Whose interests are those elected officials really serving? Are they accountable to their constituencies so much less than they’re beholden to political lobby groups (military, fossil fuels, apartheid Israel, big pharma, etc.) bankrolling their campaigns? Is lobbying a sanitized name for acceptable and normalized bribery and corruption?

Among the most ardent anti-Palestinian Zionist apologists for Israeli apartheid in the U.S. mainstream media, Thomas Friedman of the New York Times once admitted the “growing tendency by many American lawmakers to do whatever the Israel lobby asks them to do.” When in 2011 Congress looked like a yo-yo, giving countless standing ovations to Israeli PM Netanyahu despite his open hostility to U.S. President Obama, Friedman described those ovations as “bought and paid for by the Israel lobby.”

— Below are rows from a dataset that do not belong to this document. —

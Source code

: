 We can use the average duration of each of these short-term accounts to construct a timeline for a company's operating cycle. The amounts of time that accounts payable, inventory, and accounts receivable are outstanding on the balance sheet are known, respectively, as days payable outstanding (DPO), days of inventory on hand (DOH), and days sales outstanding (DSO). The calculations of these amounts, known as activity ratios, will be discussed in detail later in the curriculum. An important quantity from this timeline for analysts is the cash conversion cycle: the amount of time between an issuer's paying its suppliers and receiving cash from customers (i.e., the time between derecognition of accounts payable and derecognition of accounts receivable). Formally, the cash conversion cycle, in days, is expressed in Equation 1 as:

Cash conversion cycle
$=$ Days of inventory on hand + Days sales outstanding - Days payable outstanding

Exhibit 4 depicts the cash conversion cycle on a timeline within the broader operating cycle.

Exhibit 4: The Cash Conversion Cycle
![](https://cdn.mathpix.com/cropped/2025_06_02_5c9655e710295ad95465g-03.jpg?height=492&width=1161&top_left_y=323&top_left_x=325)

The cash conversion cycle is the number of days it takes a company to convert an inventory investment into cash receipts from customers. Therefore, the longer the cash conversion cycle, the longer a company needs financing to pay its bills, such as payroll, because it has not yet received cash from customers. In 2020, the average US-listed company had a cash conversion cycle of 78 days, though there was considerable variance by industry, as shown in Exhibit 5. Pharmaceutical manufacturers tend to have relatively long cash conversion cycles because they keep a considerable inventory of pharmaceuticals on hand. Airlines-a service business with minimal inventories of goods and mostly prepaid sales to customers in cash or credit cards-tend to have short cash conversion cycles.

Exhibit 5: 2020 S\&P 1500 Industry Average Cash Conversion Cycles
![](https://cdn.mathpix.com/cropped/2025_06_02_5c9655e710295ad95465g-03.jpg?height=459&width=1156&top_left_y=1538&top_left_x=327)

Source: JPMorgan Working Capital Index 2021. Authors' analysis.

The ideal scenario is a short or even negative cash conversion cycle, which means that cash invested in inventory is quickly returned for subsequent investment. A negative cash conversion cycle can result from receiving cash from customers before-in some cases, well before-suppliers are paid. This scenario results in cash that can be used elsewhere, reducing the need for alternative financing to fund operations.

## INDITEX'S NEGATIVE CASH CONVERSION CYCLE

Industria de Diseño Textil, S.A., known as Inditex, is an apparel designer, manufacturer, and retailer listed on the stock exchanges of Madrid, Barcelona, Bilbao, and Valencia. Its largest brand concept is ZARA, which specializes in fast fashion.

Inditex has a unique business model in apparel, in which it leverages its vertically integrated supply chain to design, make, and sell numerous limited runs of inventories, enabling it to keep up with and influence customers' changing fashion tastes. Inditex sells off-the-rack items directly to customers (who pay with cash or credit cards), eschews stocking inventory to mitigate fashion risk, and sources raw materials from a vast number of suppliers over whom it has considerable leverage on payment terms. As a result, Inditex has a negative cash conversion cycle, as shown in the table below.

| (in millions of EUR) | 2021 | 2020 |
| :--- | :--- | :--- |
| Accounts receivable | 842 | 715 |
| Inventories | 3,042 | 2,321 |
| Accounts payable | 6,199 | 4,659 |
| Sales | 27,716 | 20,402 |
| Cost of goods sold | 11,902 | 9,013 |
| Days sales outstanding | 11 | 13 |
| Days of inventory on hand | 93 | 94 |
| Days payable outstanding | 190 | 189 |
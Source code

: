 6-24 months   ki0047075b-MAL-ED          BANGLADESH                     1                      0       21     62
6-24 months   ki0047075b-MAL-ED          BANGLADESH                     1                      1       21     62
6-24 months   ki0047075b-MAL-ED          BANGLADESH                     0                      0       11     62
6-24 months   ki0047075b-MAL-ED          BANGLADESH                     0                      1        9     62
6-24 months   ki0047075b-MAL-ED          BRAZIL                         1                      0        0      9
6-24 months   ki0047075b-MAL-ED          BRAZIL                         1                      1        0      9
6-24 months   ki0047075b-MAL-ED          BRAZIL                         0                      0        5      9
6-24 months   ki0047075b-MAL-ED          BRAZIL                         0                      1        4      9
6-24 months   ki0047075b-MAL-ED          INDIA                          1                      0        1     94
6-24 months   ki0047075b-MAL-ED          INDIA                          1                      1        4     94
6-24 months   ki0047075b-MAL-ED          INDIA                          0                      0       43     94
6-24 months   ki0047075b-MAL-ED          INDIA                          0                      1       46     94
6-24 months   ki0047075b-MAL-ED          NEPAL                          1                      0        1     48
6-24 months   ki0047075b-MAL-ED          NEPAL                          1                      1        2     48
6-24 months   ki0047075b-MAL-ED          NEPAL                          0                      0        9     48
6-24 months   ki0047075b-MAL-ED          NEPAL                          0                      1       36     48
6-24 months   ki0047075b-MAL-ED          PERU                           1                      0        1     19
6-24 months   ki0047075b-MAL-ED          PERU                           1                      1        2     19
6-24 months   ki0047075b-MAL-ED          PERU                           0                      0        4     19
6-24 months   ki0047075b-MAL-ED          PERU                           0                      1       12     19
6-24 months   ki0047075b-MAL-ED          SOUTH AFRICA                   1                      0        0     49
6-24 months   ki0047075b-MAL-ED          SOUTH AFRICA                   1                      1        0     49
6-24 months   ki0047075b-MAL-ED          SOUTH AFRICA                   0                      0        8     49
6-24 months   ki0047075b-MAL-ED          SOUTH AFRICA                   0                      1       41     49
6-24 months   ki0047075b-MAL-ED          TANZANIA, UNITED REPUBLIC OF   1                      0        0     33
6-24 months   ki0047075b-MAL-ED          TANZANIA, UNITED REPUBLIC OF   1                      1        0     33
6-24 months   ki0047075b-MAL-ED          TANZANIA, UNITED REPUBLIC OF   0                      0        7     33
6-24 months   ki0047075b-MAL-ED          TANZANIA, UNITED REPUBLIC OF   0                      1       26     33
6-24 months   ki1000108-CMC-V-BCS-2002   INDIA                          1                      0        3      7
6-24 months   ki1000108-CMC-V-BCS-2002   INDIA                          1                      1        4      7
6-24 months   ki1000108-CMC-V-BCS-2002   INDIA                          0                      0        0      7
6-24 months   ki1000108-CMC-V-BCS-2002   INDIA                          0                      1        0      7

But the dramatic change in U.S. public opinion over the last decade promises to change all that, if strategically channeled. According to an April 2023 poll by the Brookings Institute, 44% of Democrats (excluding the “I don’t know” answers) described Israel as a “state with segregation similar to apartheid.” A 2021 survey showed that 25% of all Jewish Americans believe Israel is “an apartheid state.”

The 2023 poll also shows that 41% of Democrats (excluding the “I don’t know” answers) support #BDS! Making elected officials support ending military funding to apartheid Israel is therefore not “dreamy.” It is attainable if we build enough people power.